Die Frage ist also nicht nur: „Gehen wir durch die Tür?“
Sondern auch: „Wer kommt wieder heraus?“
Also, was wollen wir? Geld sparen? Realität suggerieren? Dick auftragen? Manipulieren? Oder Pictures of the Future entwerfen, die uns in poetisch-surrealistische Sphären führen, in denen es erlaubt ist, die Begrenzungen der fantasielosen Welt zu verlassen?
Und was heißt das konkret für unsere Arbeit:
Wir sind offen für KI-generierte Bildkreationen, solange sie uns wirklich einen Mehrwert liefern.
Schade (oder tragisch) ist allerdings, dass uns KI-generierte Bilder die eigene Erfahrung rauben. Das Ergebnis mag gleich aussehen, aber wenn ich zwei Tage eine Schildkröte beherbergt habe, um sie dann auf einem Rosenthal-Teller ein Salatblatt fressen zu lassen - dann werde ich mich immer an Schildkröte Sam erinnern und wie wir gelacht haben, als sie auf den Teppich gepinkelt hat. Es ist für mich also nicht das gleiche. Denn die Geschichte seiner Entstehung ist anders, die Fallhöhe, die Umsetzung einer „verrückten Idee“ (war gar nicht so einfach, eine zu finden!). Außerdem wäre dieses Bild - Schildkröte frisst Salat vom Teller - mit der KI erzeugt, für meinen Geschmack eh viel zu kitschig.
Das heißt, dass sich auch unsere Bildsprache ändert, oder wir unser Label draufsetzen: HUMAN ORIGINAL. Echt. Menschlich. Ungeneriert. Und wenn das nicht so ist, dann
betreten wir das Wunderland –
aber wir bleiben Mensch.
Wir übernehmen die menschliche Führung. Warum? Weil KI keine Magie kann. Keine zarten Zwischentöne.
Kein unperfektes Leben. Keinen Kreuzberger Catwalk mit Skizzenbüchern auf dem Kopf. Kein Flanieren mit Straußenfedern. Keine faltige Hand mit kerzengrader Schrift. Keine Kuh, die Blumen vom Teller frißt. Und selbst wenn sie es kann, dann wollen wir das nicht - so tun als ob.
Was KI aber kann, sind technische Lösungen, mit denen wir viel leichter als früher ein paar Dinge umsetzen können.

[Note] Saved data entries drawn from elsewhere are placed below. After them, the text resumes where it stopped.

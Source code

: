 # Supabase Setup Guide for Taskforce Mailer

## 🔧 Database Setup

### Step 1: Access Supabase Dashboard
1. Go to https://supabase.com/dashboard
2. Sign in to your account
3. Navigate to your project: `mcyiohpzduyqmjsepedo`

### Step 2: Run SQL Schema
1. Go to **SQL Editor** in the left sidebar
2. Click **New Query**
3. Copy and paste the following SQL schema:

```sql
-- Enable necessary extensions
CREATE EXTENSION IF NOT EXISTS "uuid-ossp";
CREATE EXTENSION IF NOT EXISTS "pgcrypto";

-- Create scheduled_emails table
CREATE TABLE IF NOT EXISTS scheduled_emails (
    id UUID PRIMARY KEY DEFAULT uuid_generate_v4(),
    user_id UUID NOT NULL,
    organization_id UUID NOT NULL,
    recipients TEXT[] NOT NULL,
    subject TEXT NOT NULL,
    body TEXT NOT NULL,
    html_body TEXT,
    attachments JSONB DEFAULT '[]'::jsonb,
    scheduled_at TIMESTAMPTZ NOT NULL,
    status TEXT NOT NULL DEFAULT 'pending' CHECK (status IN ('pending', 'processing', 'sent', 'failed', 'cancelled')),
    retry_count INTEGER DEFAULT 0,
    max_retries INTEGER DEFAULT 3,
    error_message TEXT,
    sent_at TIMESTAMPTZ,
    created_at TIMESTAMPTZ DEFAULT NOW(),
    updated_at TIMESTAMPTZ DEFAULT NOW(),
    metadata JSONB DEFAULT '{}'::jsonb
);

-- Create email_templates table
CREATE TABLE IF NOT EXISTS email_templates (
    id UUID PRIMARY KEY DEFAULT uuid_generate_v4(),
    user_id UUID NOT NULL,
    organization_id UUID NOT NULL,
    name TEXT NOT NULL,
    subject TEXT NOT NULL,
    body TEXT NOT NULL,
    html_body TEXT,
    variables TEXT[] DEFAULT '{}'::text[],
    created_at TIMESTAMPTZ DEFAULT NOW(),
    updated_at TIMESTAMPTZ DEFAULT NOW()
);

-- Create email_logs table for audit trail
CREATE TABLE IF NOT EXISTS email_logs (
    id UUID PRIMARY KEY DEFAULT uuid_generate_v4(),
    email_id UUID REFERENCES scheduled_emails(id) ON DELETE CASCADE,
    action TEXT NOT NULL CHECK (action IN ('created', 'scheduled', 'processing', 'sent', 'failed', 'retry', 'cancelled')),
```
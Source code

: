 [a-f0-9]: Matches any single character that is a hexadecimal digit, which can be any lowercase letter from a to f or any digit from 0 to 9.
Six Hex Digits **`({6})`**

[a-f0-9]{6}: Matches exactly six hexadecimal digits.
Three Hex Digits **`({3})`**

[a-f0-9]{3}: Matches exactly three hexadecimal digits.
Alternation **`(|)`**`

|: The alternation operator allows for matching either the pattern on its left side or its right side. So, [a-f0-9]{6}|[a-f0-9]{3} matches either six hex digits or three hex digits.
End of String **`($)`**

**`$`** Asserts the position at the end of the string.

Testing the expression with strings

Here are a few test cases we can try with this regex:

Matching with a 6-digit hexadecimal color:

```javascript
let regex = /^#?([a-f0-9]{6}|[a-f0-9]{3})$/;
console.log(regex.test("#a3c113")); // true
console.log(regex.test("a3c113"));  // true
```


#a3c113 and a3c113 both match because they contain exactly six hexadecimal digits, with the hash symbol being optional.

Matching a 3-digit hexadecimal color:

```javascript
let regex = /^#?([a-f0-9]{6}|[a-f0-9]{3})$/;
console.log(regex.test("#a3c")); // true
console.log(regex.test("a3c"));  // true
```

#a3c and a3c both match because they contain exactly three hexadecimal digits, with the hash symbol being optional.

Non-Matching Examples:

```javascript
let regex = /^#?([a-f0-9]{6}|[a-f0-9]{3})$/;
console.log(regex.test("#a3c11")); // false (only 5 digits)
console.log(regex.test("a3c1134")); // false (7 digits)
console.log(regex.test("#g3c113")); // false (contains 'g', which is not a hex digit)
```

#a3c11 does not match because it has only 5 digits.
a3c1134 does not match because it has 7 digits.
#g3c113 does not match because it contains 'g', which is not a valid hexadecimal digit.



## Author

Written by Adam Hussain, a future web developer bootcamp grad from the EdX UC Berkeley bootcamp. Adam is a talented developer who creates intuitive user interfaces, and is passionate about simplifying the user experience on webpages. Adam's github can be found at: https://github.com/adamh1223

Fest steht, dass wir uns alle damit auseinandersetzen dürfen und ausloten, was es für uns persönlich, in unserer Arbeit oder für unsere Marke bedeutet, KI einzusetzen.
Ich lasse mich gern auf einen Tanz mit KI ein, aber ich lasse mir nicht erzählen, dass sie alles ersetzt.
Vorteile/Veränderungen von KI für die Produktion:
Kleine Teams können Großes erschaffen
Gestaltungskompetenz wird wichtiger
Regie und Kamera werden digitaler
Alle Departments nutzen KI
Budgets können kostengünstiger angeboten werden
Ist es kostengünstiger?
Nicht automatisch:
Storytelling bleibt
Prompting ist Arbeitszeit
Lizenzkosten
Postproduktion bleibt
Projektmanagement bleibt
Mythos: Bild generieren, fertig?
KI erzeugt Rohmaterial, kein fertige Szene.